I have always used metaphors to explain. It is not only
common for me but I have observed it with others also. We use metaphors for every
activity / event / experiences etc.
The biggest error that crept into
me and others is the metaphor “Human beings like computer process, store
and retrieve information”.
Now, the question is why I mentioned
it as an error, the credit goes to the article i.e. “The Empty Brain” by Robert
Epstein (appeared in Aeon).
In this article there was a shocker at start when the writer states “the human brain isn’t really empty, of
course. But it does not contain
most of the things people think it does – not even simple things such as
‘memories’.”
I was not ready for the above
statement, as it went against conventions. When moved further, the writer
explains why we should stop using metaphors to explain Human Brain and how it
is a silly activity.
The explanation by writer about
the newborn opens our eyes that lets debunk the metaphors we have associated with
Human Brain.
“To see how vacuous this idea is,
consider the brains of babies. Thanks to evolution, human neonates, like the
newborns of all other mammalian species, enter the world prepared to interact
with it effectively. A baby’s vision is blurry, but it pays special attention
to faces, and is quickly able to identify its mother’s. It prefers the sound of
voices to non-speech sounds, and can distinguish one basic speech sound from
another.”
“A healthy newborn is also
equipped with more than a dozen reflexes – ready-made reactions to certain
stimuli that are important for its survival. It turns its head in the direction
of something that brushes its cheek and then sucks whatever enters its mouth.

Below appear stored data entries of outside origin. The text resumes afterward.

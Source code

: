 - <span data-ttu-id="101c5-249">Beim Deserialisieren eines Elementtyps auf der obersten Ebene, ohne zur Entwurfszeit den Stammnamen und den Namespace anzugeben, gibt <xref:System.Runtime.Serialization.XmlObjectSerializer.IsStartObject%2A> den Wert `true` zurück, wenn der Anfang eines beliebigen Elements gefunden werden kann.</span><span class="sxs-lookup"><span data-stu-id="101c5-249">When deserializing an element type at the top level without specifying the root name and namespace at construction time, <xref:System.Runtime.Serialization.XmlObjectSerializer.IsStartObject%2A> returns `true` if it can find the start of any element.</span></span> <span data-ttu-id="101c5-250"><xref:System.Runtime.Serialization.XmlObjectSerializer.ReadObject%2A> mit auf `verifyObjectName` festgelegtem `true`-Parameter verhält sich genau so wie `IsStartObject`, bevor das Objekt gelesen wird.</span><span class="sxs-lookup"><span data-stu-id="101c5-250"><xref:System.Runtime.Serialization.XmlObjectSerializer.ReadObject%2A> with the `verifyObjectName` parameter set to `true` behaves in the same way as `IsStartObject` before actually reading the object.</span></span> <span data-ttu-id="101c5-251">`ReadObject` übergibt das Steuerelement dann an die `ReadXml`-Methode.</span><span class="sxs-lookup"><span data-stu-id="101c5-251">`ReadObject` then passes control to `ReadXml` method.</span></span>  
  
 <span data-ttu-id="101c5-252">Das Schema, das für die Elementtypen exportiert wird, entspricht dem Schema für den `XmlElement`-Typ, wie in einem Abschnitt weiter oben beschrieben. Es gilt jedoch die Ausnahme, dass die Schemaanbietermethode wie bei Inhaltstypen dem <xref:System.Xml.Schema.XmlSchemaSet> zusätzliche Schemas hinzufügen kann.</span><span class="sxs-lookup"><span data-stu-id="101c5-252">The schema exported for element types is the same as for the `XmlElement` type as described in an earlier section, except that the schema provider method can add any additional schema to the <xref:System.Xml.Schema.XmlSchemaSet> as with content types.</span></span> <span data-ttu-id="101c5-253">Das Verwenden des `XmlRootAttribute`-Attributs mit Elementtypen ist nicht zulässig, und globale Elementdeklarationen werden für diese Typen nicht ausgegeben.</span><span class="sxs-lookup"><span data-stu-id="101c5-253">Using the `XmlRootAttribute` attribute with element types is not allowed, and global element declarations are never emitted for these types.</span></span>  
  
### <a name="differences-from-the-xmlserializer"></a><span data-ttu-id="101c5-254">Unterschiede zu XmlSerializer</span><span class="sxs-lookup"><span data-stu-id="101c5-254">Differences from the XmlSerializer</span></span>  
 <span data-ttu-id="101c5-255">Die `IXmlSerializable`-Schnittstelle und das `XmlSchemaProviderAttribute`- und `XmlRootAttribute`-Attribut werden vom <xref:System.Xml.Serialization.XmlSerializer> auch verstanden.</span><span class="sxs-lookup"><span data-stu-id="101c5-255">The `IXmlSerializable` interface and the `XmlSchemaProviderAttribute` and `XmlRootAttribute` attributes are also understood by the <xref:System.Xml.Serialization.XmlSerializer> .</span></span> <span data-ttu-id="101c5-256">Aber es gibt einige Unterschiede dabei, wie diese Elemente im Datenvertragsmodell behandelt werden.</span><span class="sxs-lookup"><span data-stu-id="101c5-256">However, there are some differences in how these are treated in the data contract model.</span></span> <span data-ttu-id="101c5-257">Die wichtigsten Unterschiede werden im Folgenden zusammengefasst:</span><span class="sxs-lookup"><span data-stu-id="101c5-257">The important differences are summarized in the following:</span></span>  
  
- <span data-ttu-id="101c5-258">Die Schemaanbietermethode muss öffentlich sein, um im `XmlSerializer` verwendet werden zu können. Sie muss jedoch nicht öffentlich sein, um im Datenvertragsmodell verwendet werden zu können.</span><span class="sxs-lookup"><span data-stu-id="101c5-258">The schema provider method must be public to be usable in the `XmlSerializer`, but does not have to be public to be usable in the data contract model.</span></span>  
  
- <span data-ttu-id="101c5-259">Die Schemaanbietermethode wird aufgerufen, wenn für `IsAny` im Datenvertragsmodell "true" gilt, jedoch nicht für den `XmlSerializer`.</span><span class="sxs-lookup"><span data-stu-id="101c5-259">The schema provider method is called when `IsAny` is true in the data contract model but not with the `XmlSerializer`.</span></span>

It holds its breath when submerged in water. It grasps things placed in its hands
so strongly it can nearly support its own weight. Perhaps most important,
newborns come equipped with powerful learning mechanisms that allow them to change rapidly so they can
interact increasingly effectively with their world, even if that world is
unlike the one their distant ancestors faced.”.
The above statement pulls us back
and forces us to re think our metaphors about Human brain. Writer states that
it is senses, reflexes and learning mechanisms helps us to survive. And he
clearly states “we are not born with: information, data, rules,
software, knowledge, lexicons, representations, algorithms, programs, models,
memories, images, processors, subroutines, encoders, decoders, symbols, or
buffers – design elements that allow digital computers to behave somewhat
intelligently. Not only are we not born with such things, we also
don’t develop them – ever.”
The writer goes ahead and
explains how the various metaphors like clay etc were imposed on human beings
to understand Human Body and subsequently Human Brain. In this process, it
included many great philosophers and scientist who used different metaphors to
explain Human Brain.
The current thought that is
prevailing amongst many of us is the Information Processing (IP) one which
writer states is standing tall.
I believe, the success of
information technology in the last few decades gives the IP metaphor a strong
pedestal to stand on.
The writer has used a Drawing
example to prove how brain works and why memory was not helpful during that
experiment. The drawing example is an excellent one and worth reading.
Though we all know that every
human being is unique we still believe that the process or brain functioning is
common for all the human beings like a computer. Here, we contradicted
ourselves.
The writer has explained how it
is difficult to understand the basics, I will reproduce it as is here:
“Worse still, even if we had the
ability to take a snapshot of all of the brain’s 86 billion neurons and then to
simulate the state of those neurons in a computer, that vast pattern would mean nothing outside the body of the brain that
produced it. This is perhaps the most egregious way in which the IP
metaphor has distorted our thinking about human functioning. Whereas computers
do store exact copies of data – copies that can persist unchanged for long
periods of time, even if the power has been turned off – the brain maintains
our intellect only as long as it remains alive. There is no on-off switch. Either the brain keeps
functioning, or we disappear. What’s more, as the neurobiologist Steven Rose
pointed out in The Future of the
Brain (2005), a snapshot of the brain’s current state might also be
meaningless unless we knew the entire
life history of that brain’s owner – perhaps even about the social context in which he or
she was raised.”
“Think how difficult this problem
is. To understand even the basics of how the brain maintains the human
intellect, we might need to know not just the current state of all 86 billion
neurons and their 100 trillion interconnections, not just the varying strengths
with which they are connected, and not just the states of more than 1,000
proteins that exist at each connection point, but how the moment-to-moment activity of the brain
contributes to the integrity of the system. Add to this the uniqueness of each
brain, brought about in part because of the uniqueness of each person’s life
history..”
The article is worth reading to
understand how we have to stop using metaphors to understand human brain, since
have a long way to go.
Robert correctly stated at end “The
time has to come to hit the DELETE key”.